Batch Mode Support and Best Practices for Ligand Screening #31

Jnelen · 2025-04-10T10:16:20Z

Hi! I’ve been exploring this repo and I think that the whole concept is super exciting, with applications ranging from initial hit finding (as a post-docking filter) to hit optimization (accurate ranking of hit compounds) as has been documented across various excellent papers. Really impressive work!

I am trying to use it myself, but I had a few questions:

Batch Mode / CPU Parallelization:

Is there currently (planned) support for batch processing of ligands using OpenMM? Something akin to a built-in batch mode like what is offered with the AMBER backend?

I mostly have access to CPU-heavy clusters (limited GPU availability) and would love to analyze a few hundred ligands efficiently — ideally with SLURM support or parallelization across CPUs.

As a workaround, I’m thinking of writing a launcher script that submits one SLURM job per ligand. If I make it flexible enough, maybe it could be a useful addition to this repo? I'd be happy to share a working prototype once I’ve tested it further. I already have a Singularity container that runs smoothly with the OpenMM backend, and I’m working through additional validation now.

If there is support for OpenMM batch mode already, the launcher script could still help by submitting jobs for each batch, making it practical for systems with multiple GPUs.

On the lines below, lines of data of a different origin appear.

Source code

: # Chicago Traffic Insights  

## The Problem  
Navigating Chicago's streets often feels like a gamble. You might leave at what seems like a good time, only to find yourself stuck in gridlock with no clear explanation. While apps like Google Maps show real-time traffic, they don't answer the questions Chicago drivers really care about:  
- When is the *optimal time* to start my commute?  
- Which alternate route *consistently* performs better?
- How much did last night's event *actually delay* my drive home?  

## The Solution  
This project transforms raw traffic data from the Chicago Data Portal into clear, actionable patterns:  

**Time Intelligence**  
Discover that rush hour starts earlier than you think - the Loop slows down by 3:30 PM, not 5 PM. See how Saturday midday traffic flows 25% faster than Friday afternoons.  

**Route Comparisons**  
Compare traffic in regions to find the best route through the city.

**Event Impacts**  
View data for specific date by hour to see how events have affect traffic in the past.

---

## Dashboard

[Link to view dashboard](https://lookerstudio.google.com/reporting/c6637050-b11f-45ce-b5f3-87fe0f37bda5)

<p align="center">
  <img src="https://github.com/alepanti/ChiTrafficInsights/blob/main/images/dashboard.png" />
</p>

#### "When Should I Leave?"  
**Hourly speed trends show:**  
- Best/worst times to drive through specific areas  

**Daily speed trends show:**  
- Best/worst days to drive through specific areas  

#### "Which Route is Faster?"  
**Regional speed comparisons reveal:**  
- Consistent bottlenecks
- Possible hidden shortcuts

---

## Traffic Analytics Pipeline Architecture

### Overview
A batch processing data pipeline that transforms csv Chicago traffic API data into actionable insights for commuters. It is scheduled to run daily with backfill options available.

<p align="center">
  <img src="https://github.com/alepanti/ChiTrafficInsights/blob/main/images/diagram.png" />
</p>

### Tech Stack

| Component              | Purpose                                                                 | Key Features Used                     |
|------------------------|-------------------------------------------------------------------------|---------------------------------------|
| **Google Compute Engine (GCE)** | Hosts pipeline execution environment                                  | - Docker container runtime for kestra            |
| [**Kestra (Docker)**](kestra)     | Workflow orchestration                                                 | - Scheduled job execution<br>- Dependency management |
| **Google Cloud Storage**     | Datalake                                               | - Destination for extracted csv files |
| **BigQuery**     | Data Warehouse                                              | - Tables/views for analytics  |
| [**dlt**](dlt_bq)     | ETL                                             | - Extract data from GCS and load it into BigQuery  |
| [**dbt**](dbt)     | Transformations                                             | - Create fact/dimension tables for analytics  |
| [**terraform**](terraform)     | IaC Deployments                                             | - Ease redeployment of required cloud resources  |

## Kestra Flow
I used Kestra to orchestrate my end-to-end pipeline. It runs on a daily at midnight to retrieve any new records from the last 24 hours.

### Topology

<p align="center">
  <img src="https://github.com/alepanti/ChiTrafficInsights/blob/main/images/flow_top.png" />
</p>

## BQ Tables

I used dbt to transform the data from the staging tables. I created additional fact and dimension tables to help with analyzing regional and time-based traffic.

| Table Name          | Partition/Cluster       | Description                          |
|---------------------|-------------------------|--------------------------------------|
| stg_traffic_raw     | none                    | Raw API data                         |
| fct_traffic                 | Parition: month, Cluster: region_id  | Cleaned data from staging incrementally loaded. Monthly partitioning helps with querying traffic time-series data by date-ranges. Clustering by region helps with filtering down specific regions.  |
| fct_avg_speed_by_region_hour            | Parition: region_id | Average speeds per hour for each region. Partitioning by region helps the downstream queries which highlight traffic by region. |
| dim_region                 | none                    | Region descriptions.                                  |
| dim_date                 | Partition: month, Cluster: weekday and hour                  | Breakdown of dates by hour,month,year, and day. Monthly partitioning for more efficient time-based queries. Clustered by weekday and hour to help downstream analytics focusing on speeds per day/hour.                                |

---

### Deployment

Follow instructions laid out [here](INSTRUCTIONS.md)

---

For example, if you have 400 ligands and 4 GPUs, the script could split them into 4 jobs of 100 ligands each and run them in parallel across the GPUs.

Recommended Settings:

How many SMD cycles do you recommend for virtual screening vs more accurate evaluations? Across papers, documentation and the tutorial, I have seen 5 suggested for VS, and 10–20 for higher precision runs. Is that still your go-to?
What’s your take on using Hydrogen Mass Repartitioning (HMR)? From your experience, does it significantly affect result quality, or is it generally a safe way to speed things up?

Performance Expectations:

Any ballpark estimates for how long it typically takes to process a single ligand in your setup (CPU vs GPU)? Just trying to calibrate my expectations.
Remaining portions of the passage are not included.